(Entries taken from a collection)

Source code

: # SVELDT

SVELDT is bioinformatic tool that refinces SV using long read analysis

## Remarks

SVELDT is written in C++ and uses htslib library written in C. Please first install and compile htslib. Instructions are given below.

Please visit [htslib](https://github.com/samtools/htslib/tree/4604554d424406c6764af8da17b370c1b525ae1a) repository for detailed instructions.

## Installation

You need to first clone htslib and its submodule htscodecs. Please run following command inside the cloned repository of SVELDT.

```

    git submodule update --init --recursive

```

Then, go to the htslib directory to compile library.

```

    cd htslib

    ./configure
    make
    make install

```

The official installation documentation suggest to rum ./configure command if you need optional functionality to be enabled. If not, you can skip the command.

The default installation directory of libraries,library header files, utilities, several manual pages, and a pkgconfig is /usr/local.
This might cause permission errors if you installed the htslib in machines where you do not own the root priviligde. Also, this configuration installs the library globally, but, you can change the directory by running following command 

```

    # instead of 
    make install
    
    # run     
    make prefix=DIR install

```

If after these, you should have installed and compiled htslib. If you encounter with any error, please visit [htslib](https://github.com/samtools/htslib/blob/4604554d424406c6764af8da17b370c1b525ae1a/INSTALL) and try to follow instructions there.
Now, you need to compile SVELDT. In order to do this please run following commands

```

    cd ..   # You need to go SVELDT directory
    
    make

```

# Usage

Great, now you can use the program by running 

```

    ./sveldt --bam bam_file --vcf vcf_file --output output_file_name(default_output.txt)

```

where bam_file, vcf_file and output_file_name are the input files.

**Directions**
Reproduce every line in the data that has the word "https" in it.

**Written response**
Please visit [htslib](https://github.com/samtools/htslib/tree/4604554d424406c6764af8da17b370c1b525ae1a) repository for detailed instructions.
If after these, you should have installed and compiled htslib. If you encounter with any error, please visit [htslib](https://github.com/samtools/htslib/blob/4604554d424406c6764af8da17b370c1b525ae1a/INSTALL) and try to follow instructions there.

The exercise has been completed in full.